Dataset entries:
------------------------------------

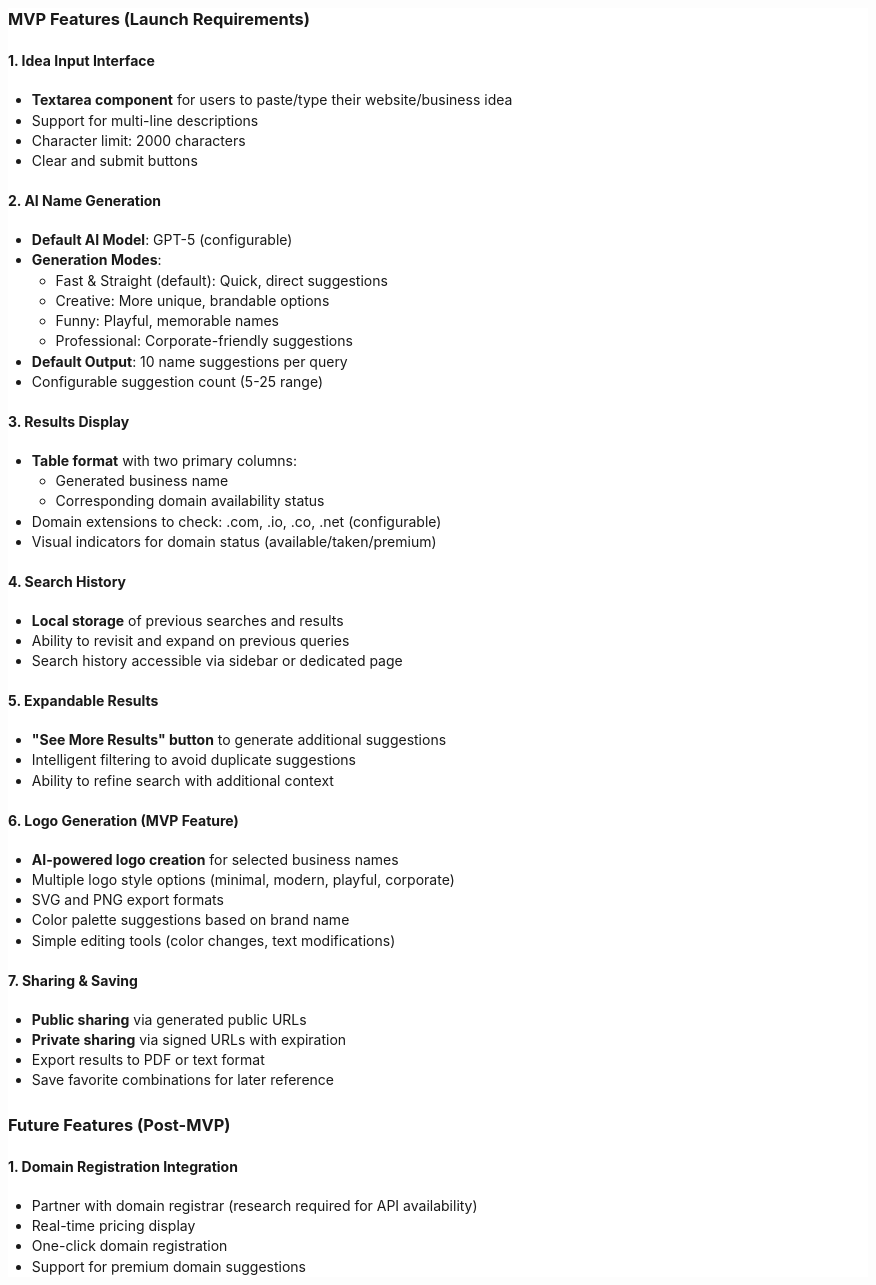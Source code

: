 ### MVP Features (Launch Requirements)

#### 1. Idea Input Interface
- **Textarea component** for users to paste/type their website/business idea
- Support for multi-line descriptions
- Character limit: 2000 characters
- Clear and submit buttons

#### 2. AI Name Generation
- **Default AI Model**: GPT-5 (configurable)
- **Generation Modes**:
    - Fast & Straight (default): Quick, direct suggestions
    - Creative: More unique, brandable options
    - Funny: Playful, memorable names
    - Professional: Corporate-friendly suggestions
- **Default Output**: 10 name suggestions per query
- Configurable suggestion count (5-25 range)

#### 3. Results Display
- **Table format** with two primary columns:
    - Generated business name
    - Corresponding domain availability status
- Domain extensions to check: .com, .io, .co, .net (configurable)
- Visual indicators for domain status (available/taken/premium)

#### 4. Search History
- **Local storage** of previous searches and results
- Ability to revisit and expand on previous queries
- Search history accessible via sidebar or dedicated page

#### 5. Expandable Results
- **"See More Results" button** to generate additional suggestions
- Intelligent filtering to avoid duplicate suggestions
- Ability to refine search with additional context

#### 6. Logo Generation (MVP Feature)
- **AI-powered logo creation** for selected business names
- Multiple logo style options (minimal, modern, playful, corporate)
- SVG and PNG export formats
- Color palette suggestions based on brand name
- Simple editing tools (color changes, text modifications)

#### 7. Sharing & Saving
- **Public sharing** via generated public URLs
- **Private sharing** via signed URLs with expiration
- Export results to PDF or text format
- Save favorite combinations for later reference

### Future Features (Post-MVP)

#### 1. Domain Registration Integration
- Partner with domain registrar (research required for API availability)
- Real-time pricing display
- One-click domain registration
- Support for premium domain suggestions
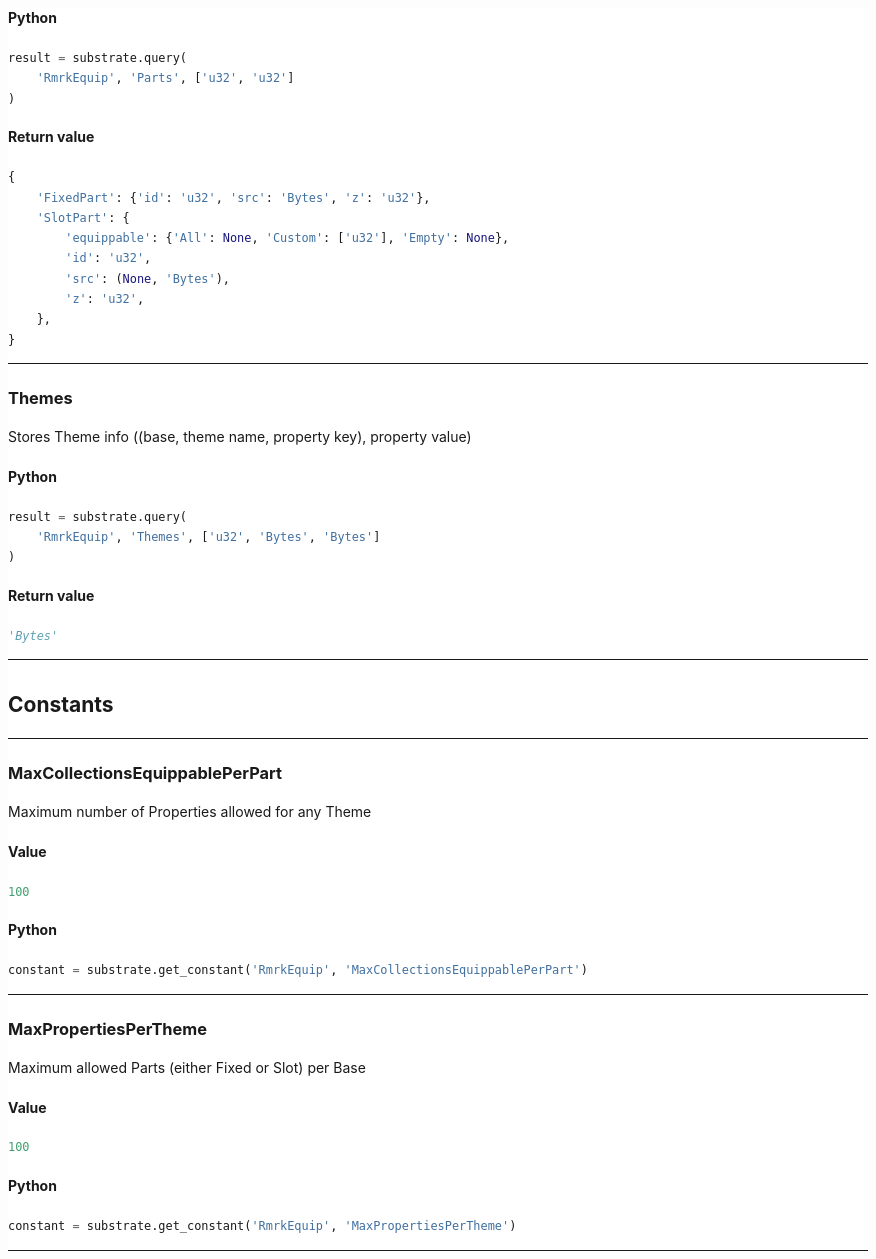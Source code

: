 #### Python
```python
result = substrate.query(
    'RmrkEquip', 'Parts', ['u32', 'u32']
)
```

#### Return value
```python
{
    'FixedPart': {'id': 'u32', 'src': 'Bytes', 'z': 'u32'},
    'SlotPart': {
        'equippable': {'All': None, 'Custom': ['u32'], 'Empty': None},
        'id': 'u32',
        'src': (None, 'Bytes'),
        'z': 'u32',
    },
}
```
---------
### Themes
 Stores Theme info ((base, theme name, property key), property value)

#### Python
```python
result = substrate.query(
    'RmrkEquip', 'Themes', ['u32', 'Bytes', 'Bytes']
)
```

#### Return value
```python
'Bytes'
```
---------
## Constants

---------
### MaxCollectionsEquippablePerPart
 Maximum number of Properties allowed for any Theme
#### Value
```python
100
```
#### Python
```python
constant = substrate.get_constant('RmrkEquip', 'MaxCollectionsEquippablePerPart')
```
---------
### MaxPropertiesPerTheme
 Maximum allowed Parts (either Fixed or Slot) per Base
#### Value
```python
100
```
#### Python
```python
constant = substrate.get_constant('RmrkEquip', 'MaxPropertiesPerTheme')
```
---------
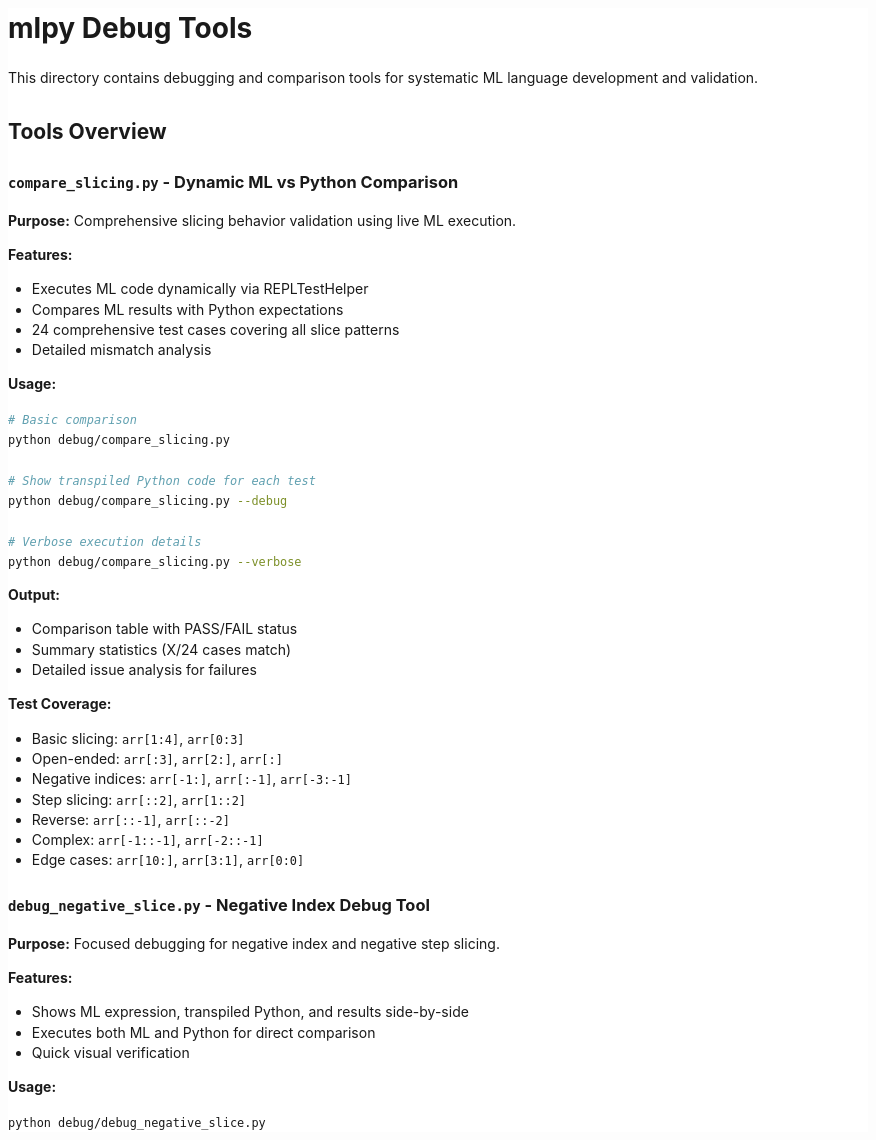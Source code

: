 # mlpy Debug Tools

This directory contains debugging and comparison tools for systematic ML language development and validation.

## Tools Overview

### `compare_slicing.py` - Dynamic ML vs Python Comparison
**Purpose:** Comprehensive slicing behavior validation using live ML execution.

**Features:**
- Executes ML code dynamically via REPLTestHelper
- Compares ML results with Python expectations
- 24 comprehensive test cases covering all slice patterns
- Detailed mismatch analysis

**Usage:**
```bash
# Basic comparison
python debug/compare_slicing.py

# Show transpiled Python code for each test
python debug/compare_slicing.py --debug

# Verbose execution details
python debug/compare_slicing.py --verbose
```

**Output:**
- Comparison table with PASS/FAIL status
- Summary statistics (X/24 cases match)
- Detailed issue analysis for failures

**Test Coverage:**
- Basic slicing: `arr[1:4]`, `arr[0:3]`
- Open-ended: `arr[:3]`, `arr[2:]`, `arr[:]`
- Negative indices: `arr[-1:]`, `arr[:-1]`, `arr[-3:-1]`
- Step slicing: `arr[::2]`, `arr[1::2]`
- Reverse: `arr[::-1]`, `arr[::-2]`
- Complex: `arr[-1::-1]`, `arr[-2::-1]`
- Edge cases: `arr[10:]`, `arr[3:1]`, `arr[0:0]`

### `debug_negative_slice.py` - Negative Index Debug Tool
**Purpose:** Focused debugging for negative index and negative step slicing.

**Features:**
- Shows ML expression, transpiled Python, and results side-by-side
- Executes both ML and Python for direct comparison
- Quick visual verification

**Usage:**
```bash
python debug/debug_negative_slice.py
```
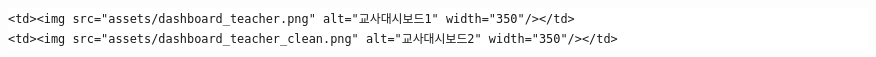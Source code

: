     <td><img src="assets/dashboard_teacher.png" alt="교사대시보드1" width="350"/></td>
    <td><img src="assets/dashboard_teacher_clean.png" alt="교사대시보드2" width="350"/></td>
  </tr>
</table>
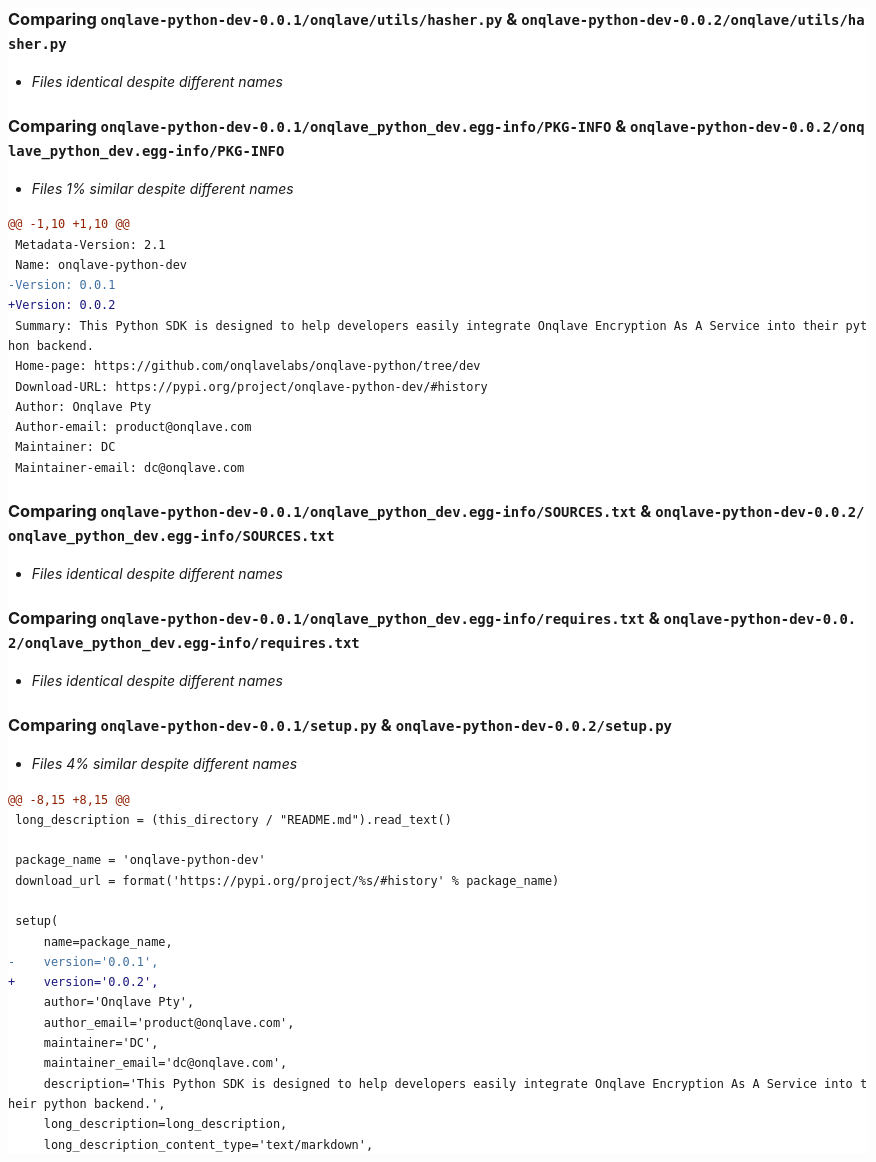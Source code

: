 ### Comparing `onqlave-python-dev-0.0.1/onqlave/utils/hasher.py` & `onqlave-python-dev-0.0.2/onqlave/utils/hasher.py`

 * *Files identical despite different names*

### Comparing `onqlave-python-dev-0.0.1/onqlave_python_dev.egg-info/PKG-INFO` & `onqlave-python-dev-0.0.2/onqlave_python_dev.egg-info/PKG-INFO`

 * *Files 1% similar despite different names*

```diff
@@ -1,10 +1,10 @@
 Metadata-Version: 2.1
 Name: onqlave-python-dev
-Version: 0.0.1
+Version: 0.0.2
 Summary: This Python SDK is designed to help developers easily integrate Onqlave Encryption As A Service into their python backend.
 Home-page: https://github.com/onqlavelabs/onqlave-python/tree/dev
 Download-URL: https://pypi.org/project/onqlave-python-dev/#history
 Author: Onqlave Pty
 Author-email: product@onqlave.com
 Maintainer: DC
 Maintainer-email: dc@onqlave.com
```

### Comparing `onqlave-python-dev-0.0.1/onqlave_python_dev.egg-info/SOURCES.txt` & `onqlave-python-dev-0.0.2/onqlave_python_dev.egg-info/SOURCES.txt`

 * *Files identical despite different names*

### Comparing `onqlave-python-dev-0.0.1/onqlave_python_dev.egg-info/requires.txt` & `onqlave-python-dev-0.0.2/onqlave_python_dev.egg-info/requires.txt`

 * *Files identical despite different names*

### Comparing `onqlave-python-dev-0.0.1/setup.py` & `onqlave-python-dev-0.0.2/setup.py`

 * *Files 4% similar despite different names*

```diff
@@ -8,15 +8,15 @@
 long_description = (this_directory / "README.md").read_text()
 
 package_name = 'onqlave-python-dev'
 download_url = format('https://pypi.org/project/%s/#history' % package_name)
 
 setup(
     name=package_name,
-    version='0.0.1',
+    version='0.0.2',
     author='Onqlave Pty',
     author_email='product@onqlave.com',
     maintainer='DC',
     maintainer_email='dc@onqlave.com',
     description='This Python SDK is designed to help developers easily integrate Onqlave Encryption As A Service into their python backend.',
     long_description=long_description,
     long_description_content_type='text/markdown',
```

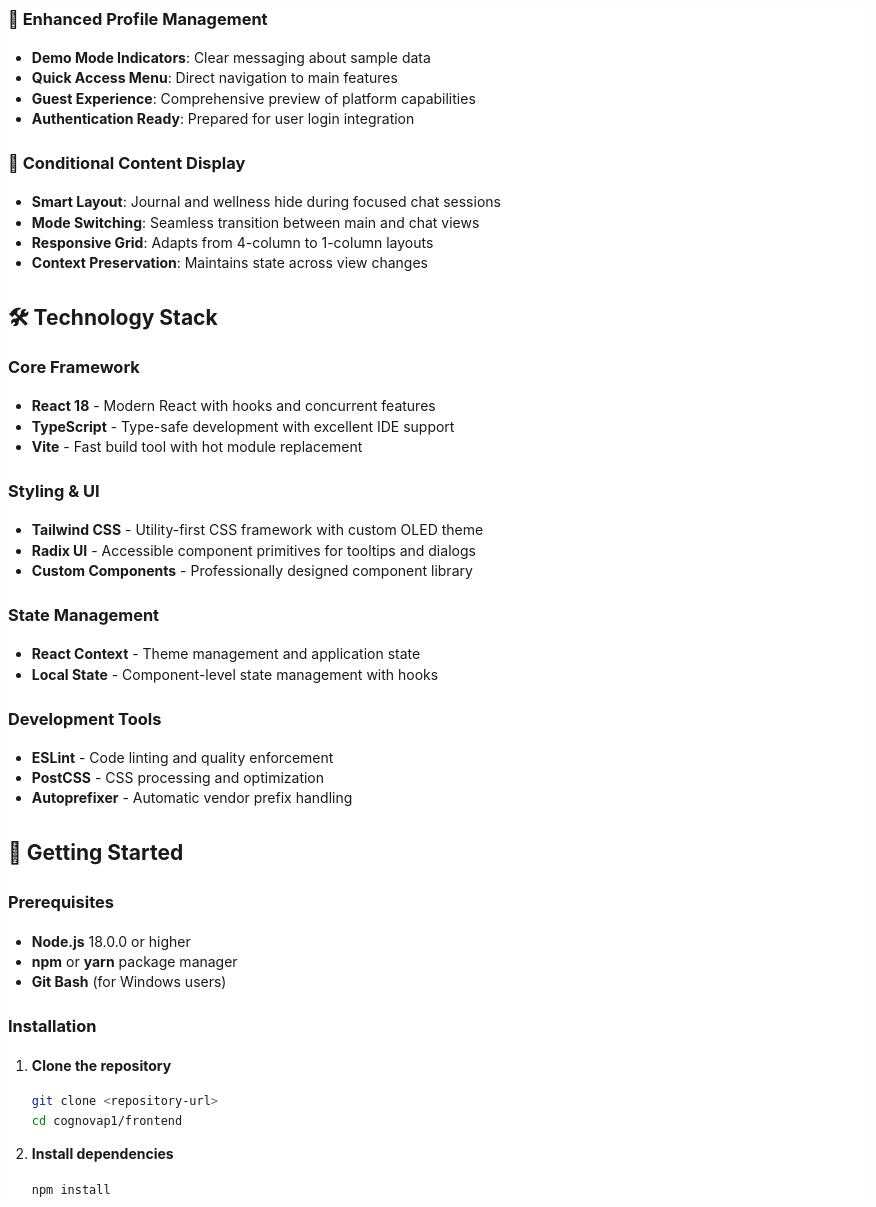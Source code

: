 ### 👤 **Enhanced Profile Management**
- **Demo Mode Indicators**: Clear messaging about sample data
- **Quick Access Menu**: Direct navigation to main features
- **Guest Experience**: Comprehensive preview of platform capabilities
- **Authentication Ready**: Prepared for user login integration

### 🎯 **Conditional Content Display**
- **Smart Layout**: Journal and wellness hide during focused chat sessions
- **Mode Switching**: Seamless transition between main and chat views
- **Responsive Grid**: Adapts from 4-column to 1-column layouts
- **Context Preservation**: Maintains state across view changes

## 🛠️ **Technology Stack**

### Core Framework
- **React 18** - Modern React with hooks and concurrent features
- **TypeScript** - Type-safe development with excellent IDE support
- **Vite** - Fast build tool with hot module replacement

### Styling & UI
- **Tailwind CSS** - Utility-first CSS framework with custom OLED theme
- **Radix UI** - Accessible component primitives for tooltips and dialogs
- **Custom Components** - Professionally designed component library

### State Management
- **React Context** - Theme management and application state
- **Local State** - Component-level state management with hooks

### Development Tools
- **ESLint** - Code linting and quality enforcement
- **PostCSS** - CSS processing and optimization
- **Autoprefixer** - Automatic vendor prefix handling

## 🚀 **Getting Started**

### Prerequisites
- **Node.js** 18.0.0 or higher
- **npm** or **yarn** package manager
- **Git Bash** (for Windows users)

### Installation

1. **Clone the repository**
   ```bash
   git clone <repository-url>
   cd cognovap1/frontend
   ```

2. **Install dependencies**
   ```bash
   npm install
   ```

------------------------------------

## YOUR TASK:
Nothing but the lines from the first line of the data above through the line holding "- **Public sharing**" may appear in the response, copied exactly and without pictures.

## ANSWER:
Source code

: ### MVP Features (Launch Requirements)

#### 1. Idea Input Interface
- **Textarea component** for users to paste/type their website/business idea
- Support for multi-line descriptions
- Character limit: 2000 characters
- Clear and submit buttons

#### 2. AI Name Generation
- **Default AI Model**: GPT-5 (configurable)
- **Generation Modes**:
    - Fast & Straight (default): Quick, direct suggestions
    - Creative: More unique, brandable options
    - Funny: Playful, memorable names
    - Professional: Corporate-friendly suggestions
- **Default Output**: 10 name suggestions per query
- Configurable suggestion count (5-25 range)

#### 3. Results Display
- **Table format** with two primary columns:
    - Generated business name
    - Corresponding domain availability status
- Domain extensions to check: .com, .io, .co, .net (configurable)
- Visual indicators for domain status (available/taken/premium)

#### 4. Search History
- **Local storage** of previous searches and results
- Ability to revisit and expand on previous queries
- Search history accessible via sidebar or dedicated page

#### 5. Expandable Results
- **"See More Results" button** to generate additional suggestions
- Intelligent filtering to avoid duplicate suggestions
- Ability to refine search with additional context

#### 6. Logo Generation (MVP Feature)
- **AI-powered logo creation** for selected business names
- Multiple logo style options (minimal, modern, playful, corporate)
- SVG and PNG export formats
- Color palette suggestions based on brand name
- Simple editing tools (color changes, text modifications)

#### 7. Sharing & Saving
- **Public sharing** via generated public URLs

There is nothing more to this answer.